Love v. King County

Decision Date11 April 1935
Docket Number25576.
Citation44 P.2d 175,181 Wash. 462
PartiesLOVE v. KING COUNTY et al. (BOOTH, Intervener.
CourtWashington Supreme Court

Appeal from Superior Court, King County; Malcolm Douglas, Judge.

Action by Henry K. Love against King County and others, wherein Laurence S. Booth intervened as plaintiff. From a judgment for plaintiffs, defendants appeal.

Affirmed.

Warren G. Magnuson, Edwin C. Ewing, and McMicken, Ramsey, Rupp &amp Schweppe, all of Seattle, for appellants.

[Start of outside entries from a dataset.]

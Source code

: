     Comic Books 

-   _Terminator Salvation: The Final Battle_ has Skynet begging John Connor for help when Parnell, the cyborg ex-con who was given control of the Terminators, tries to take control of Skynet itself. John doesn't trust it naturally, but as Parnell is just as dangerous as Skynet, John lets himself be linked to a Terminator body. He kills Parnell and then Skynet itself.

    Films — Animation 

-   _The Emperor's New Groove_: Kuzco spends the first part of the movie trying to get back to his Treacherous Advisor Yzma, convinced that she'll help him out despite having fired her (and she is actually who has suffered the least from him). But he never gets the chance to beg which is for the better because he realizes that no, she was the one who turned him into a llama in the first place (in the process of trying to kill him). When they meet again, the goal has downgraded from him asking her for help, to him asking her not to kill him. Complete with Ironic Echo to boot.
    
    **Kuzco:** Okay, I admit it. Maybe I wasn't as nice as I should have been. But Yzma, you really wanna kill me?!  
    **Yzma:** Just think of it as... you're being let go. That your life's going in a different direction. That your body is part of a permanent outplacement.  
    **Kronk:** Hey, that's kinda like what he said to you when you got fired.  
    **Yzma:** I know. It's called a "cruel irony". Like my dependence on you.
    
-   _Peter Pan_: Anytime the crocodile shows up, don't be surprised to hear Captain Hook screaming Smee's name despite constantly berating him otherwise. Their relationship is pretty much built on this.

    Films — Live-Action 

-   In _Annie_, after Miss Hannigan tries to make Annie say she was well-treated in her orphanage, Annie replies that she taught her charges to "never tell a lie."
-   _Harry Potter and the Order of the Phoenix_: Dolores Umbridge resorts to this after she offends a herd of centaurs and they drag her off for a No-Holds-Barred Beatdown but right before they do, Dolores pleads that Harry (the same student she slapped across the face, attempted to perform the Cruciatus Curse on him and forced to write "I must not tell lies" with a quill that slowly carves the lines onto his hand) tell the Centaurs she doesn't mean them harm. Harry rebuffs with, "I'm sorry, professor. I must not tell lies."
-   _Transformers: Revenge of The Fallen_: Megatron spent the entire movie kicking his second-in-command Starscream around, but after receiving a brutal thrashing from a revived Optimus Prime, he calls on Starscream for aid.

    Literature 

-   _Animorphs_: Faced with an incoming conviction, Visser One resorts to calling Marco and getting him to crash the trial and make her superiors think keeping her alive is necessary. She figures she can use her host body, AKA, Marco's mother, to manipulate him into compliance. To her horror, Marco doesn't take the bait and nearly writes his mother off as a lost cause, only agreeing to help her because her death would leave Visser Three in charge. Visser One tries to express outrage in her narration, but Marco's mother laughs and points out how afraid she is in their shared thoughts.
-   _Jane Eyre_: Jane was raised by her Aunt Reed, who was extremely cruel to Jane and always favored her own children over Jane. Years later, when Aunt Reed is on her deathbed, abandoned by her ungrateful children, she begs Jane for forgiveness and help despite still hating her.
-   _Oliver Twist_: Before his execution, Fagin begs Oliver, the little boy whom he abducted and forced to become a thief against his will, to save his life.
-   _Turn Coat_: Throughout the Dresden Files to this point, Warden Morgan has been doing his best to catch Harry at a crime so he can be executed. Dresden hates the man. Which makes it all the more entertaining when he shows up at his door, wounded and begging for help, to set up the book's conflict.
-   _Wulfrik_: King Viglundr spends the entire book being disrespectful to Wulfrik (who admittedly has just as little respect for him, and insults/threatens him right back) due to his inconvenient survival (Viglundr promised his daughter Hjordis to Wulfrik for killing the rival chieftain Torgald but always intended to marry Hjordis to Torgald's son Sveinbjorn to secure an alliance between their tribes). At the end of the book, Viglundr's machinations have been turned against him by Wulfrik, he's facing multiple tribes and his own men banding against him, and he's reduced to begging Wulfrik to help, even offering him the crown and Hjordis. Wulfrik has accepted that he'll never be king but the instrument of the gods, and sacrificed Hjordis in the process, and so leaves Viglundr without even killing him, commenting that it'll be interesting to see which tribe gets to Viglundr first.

Bruce C. Shorts, C. H. Hartson, and Bruce Shorts, Jr., all of Seattle, for respondents.

STEINERT Justice.

This is an action by a taxpayer to enjoin a county and certain of its officers from issuing and delivering a series of indigent relief bonds. A second taxpayer intervened in the action and by his complaint asked the same relief. Demurrers to the complaints having been overruled, and the defendants having elected to stand thereon, the court entered judgment enjoining the issuance of the bonds. The defendants have appealed.

The material facts alleged in the complaints, and admitted by the demurrers, are these: At an election held November 8, 1932 the qualified voters of King county, by requisite vote authorized the issuance of general negotiable serial coupon bonds in the total principal sum of $2,000,000, to provide funds for the relief of the poor, indigent, and infirm residents of the county. Bonds totaling $1,650,000 in amount were issued and sold prior to December 6, 1934. At the general election held November 6, 1934, the people of the state adopted Initiative Measure No. 94, and the same became effective December 6, 1934.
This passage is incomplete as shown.